The letter went unanswered.

Instead, two police showed up at the family’s home on Feb. 21 to take the parents under arrest. The couple arranged to turn themselves at the police station a short time later, and were detained in police custody for nearly two days on a charge of “acting contrary to the normal development of a minor” before they were released with monitoring.

On Tuesday the couple appeared at what amounted to a sham trial aimed at grandstanding against homeschooling in the country, the HSLDA reports.

“I brought evidence that my children were learning – notebooks and materials – but they didn’t care,” Ramon said. “When I tried to tell the judge about my evidence or to say that the government was acting unfairly, the judge told me that if I continued to speak she would have me removed from the courtroom.”

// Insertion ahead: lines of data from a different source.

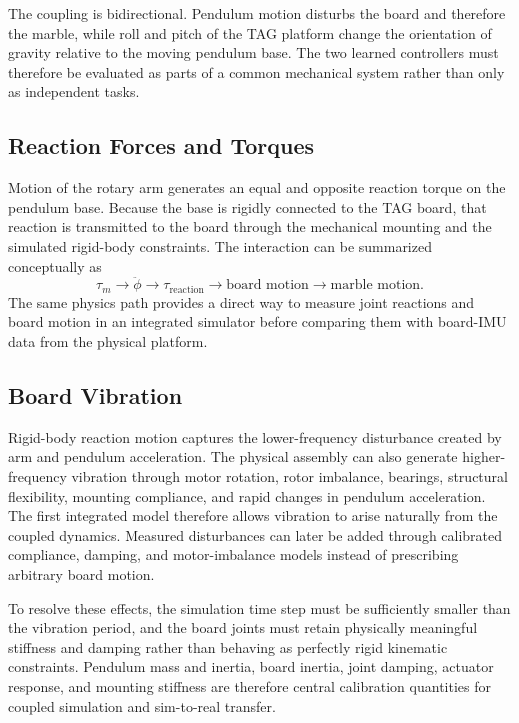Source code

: \documentclass[9pt]{extarticle}
\begin{document}
The coupling is bidirectional. Pendulum motion disturbs the board and therefore the marble, while roll and pitch of the TAG platform change the orientation of gravity relative to the moving pendulum base. The two learned controllers must therefore be evaluated as parts of a common mechanical system rather than only as independent tasks.

\subsection{Reaction Forces and Torques}
Motion of the rotary arm generates an equal and opposite reaction torque on the pendulum base. Because the base is rigidly connected to the TAG board, that reaction is transmitted to the board through the mechanical mounting and the simulated rigid-body constraints. The interaction can be summarized conceptually as
\begin{equation}
\tau_m
\rightarrow
\ddot{\phi}
\rightarrow
\tau_{\mathrm{reaction}}
\rightarrow
\text{board motion}
\rightarrow
\text{marble motion}.
\end{equation}
The same physics path provides a direct way to measure joint reactions and board motion in an integrated simulator before comparing them with board-IMU data from the physical platform.

\subsection{Board Vibration}
Rigid-body reaction motion captures the lower-frequency disturbance created by arm and pendulum acceleration. The physical assembly can also generate higher-frequency vibration through motor rotation, rotor imbalance, bearings, structural flexibility, mounting compliance, and rapid changes in pendulum acceleration. The first integrated model therefore allows vibration to arise naturally from the coupled dynamics. Measured disturbances can later be added through calibrated compliance, damping, and motor-imbalance models instead of prescribing arbitrary board motion.

To resolve these effects, the simulation time step must be sufficiently smaller than the vibration period, and the board joints must retain physically meaningful stiffness and damping rather than behaving as perfectly rigid kinematic constraints. Pendulum mass and inertia, board inertia, joint damping, actuator response, and mounting stiffness are therefore central calibration quantities for coupled simulation and sim-to-real transfer.
\end{document}

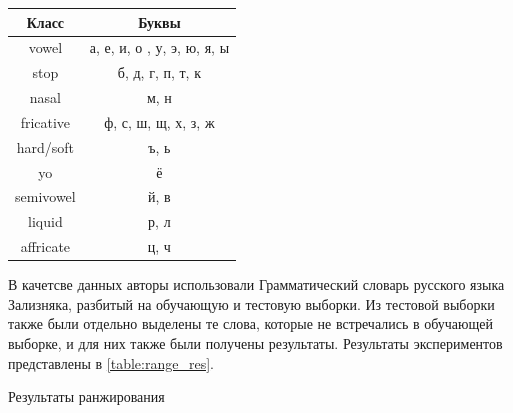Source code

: \documentclass[14pt, a4paper, russian]{report}
\begin{document}
\begin{normalsize}
\begin{table}[H]
	\begin{small}
		\begin{center}
			\begin{tabular}{|c|c|}
				\hline
				  Класс   &           Буквы            \\ \hline
				  vowel   & а, е, и, о , у, э, ю, я, ы \\ \hline
				  stop    &      б, д, г, п, т, к      \\ \hline
				  nasal   &            м, н            \\ \hline
				fricative &    ф, с, ш, щ, х, з, ж     \\ \hline
				hard/soft &            ъ, ь            \\ \hline
				   yo     &             ё              \\ \hline
				semivowel &            й, в            \\ \hline
				 liquid   &            р, л            \\ \hline
				affricate &            ц, ч            \\ \hline
			\end{tabular}
		\end{center}
	\end{small}
	\label{table:phon_class}
\end{table}

В качетсве данных авторы использовали Грамматический словарь русского языка Зализняка\cite{zaliz}, разбитый на обучающую и тестовую выборки. Из тестовой выборки также были отдельно выделены те слова, которые не встречались в обучающей выборке,  и для них также были получены  результаты. Результаты экспериментов представлены в \cref{table:range_res}.
\begin{table}[H]
		\caption{Результаты ранжирования}


\end{table}
\end{normalsize}
\end{document}

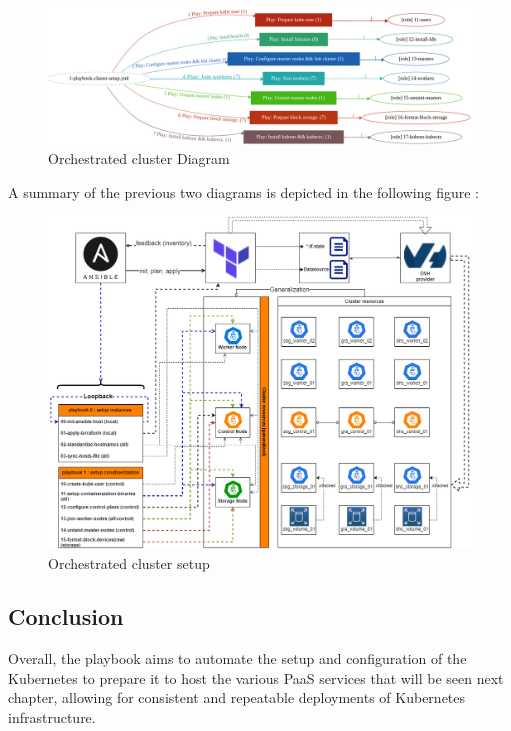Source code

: \begin{figure}[H]\centering
\includegraphics[width=1.0\textwidth,angle=00]{assets/f18.png}
\caption{Orchestrated cluster Diagram}
\label{fig:fig18}
\end{figure}

A summary of the previous two diagrams is depicted in the following figure :

\begin{figure}[H]\centering
\includegraphics[width=1.0\textwidth,angle=00]{assets/f19.png}
\caption{Orchestrated cluster setup}
\label{fig:Orchestrated cluster setup}
\end{figure}

\subsection*{Conclusion}


Overall, the playbook aims to automate the setup and configuration of the Kubernetes to prepare it to host the various PaaS services that will be seen next chapter, allowing for consistent and repeatable deployments of Kubernetes infrastructure.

The judge heard the scripted testimonies of school officials who alleged only qualified teachers can properly instill socialist values and refused to acknowledge the family’s witnesses.

“Whenever I tried to bring up one of my witnesses,” Ramon said, “the judge would tell them to ‘get out of here.’”

Ramon Rigal was ultimately sentenced to a year in prison, and his wife received a year of house arrest.

We are only trying to do what is best for our children,” Adya Rigal said. “I do not want to be separated from my husband. Our children need him. Our church needs our pastor. My children are very sad and worried.”

Donnelly alleges the ruling violates the family’s human rights.

“A government that denies parents the right to choose how their children are educated, including home education, violates fundamental norms of international human rights law,” Donnelly told Breitbart News.

The HSLDA is posing the question: Is this what normalization looks like?

“The Obama administration argued that normal relations with Cuba would lead to improved conditions for Cubans,” Donnelly wrote on the HSLDA website. “But things have not gotten better for homeschoolers.”

“A government that is unwilling to trust its citizens to homeschool is not worthy of trust from its citizens,” Donnelly wrote.

“We hope that members of Congress and the Trump administration will take an interest in this case and take action to defend the Rigals and others like them.”